MenTaLguY ricercò:
The new file dialog is a lot better to use. It needs only a little bit of pratice to get used, but is a lot simpler, in particular using it with the mouse.
Research has shown that most users keep their files in rather broad, flat hierarchies.
Semi-flat. As in ~/images, ~/music, ~/documents, etc.
Scroll-and-click by itself is neither a simple nor an efficient approach for them.
Yes, but the solution is select-as-you-type (as in nautilus), not the text entry.
What users really need is a simple (live) substring or prefix search to winnow the list and reduce hunt-and-scroll.
I think that using the nautilus behaviour of select-as-you-type would be sufficient and consistent with the other user experiences.
One possibility would be to use the entry field for that role -- explicit (fully typed) filenames or paths would become simple degenerate cases. (on the other hand, entries disappearing as they typed might be disconcerting)
I don't think that re-enabling the text entry is a good idea...
The decision to hide the text entry (it is still here, just press Ctrl-L as in a web browser) was taken to hide the complexities and the differences of the underlying OS from the user.
From a UI perspective, that is a failure. How is the user supposed to know Ctrl+L does this?
The UI will fail not when you can use a program for the first time, but when you cannot use it after someone has told you how to use it.
Ctrl-L is already used in nautilus (useful with the new spatial mode) and in the web browser (epiphany but also tested with mozilla).
I've been using thi file dialog for a while and, apart some minor annoyances as the lack of select-as-you-type, I find it quite comfortable.
I now it can appear strange at first sight, but it is not so terrible to use... :)
Most of the Inkscape developers are pretty hardcore. If _we_ were totally unaware of the text entry hidden by Ctrl+L (how were we to know? where is it documented?), there's a serious problem. And we're the target audience for that shortcut.
Well, I've read about during the development process. But I've already used it in mozilla and epiphany before. And also in nautilus, when I've upgraded to GNOME 2.6
There needs to be a visual "affordance". For example, Mac OS X's open dialog also hides part of its UI from the naive user, but it provides an expander widget -- a standard visual metaphor both indicating that there is more hidden UI, and providing a _visible_ means of revealing it.

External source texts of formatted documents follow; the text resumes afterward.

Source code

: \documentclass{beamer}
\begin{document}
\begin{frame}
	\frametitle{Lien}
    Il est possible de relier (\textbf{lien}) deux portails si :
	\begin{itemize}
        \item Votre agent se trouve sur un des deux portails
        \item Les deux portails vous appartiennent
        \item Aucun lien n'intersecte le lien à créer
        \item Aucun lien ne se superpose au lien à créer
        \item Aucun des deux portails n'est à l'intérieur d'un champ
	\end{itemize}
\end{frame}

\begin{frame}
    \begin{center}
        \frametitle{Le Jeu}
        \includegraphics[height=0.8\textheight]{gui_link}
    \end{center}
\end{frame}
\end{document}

This could be a good idea, but with the expander my use didn't change: I press Ctrl-L to get the text entry, which is now in the expanded part of the dialog, instead of a popup window.
IMO, at least adding an expander widget to the dialog would be a reasonable compromise. Pets and small children will not be scarred for life if they click it out of curiousity. The text entry widget is not Janet Jackson's boob.